How to Make Your Brand Socially Intelligent
Social media has become increasingly important for businesses in recent years, but the question often remains, what do I do with all this data? For B-to-C industries like retail, hospitality, and food and beverage, the answer may be simpler than you think.
In order to be "socially intelligent," businesses have to understand how to extract meaningful insight out of thousands of online reviews from customers, and then know how to apply that raw feedback into practical insights they can use to grow market share. This process can be summed up in three key steps: listen, adapt and communicate.
1. Listen: Faced with sifting through millions of posts on Facebook, Twitter, TripAdvisor, OpenTable and more, the process of getting information that actually benefits your business can seem like a daunting task. The first step to transforming feedback into more loyal customers is to step back and really listen. Look closely at the trends in your data and ask yourself, "Where are we hitting home runs?" and "What areas of our business are lacking?" Then apply those learnings to your operations to make on-site changes that actually improve the guest experience, be it in customer service, menu items, décor, amenities or something else.

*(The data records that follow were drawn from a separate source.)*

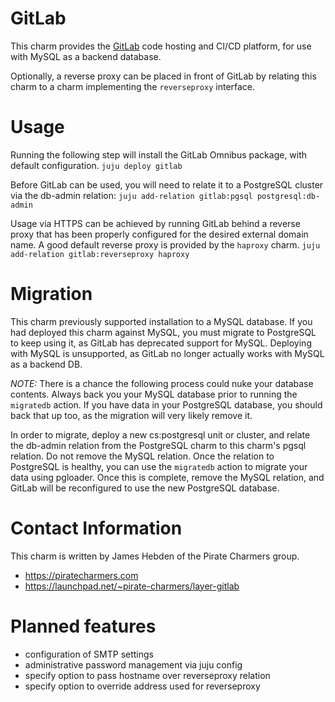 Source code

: # GitLab 

This charm provides the [GitLab](https://gitlab.com) code hosting and CI/CD platform, for use with MySQL as a backend database.

Optionally, a reverse proxy can be placed in front of GitLab by relating this charm to a charm implementing the `reverseproxy` interface.

# Usage

Running the following step will install the GitLab Omnibus package,
with default configuration.
`juju deploy gitlab`

Before GitLab can be used, you will need to relate it to a
PostgreSQL cluster via the db-admin relation:
`juju add-relation gitlab:pgsql postgresql:db-admin`

Usage via HTTPS can be achieved by running GitLab behind a reverse
proxy that has been properly configured for the desired external
domain name. A good default reverse proxy is provided by the
`haproxy` charm.
`juju add-relation gitlab:reverseproxy haproxy`

# Migration
This charm previously supported installation to a MySQL database.
If you had deployed this charm against MySQL, you must migrate
to PostgreSQL to keep using it, as GitLab has deprecated support
for MySQL. Deploying with MySQL is unsupported, as GitLab no longer
actually works with MySQL as a backend DB.

*NOTE:* There is a chance the following process could nuke your
database contents. Always back you your MySQL database prior to
running the `migratedb` action. If you have data in your PostgreSQL
database, you should back that up too, as the migration will very
likely remove it.

In order to migrate, deploy a new cs:postgresql unit or cluster, and
relate the db-admin relation from the PostgreSQL charm to this
charm's pgsql relation. Do not remove the MySQL relation. Once the
relation to PostgreSQL is healthy, you can use the `migratedb`
action to migrate your data using pgloader. Once this is complete,
remove the MySQL relation, and GitLab will be reconfigured to use
the new PostgreSQL database.

# Contact Information

This charm is written by James Hebden of the Pirate Charmers group.

  - https://piratecharmers.com
  - https://launchpad.net/~pirate-charmers/layer-gitlab

# Planned features

  - configuration of SMTP settings
  - administrative password management via juju config
  - specify option to pass hostname over reverseproxy relation
  - specify option to override address used for reverseproxy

And don't forget competitive social intelligence. One of the main benefits of examining your own open social data is that the same information is also available to your competitors. Take a look at their reviews and see how you measure up. There's a good chance you can win over new customers by matching some of their successful offerings or promoting unique offerings of your own that are performing especially well.
2. Adapt: When Nando's Peri Peri, a fast-casual restaurant chain with 34 locations around the world, rolled out new Coca-Cola Freestyle machines in its Washington, D.C. restaurants, it was excited to be one of the first businesses in the city to do so. Its restaurant operators were less pleased. Bothered by the long lines and perceived customer confusion, they thought that people were unhappy and that the new Coke machines were never going to work.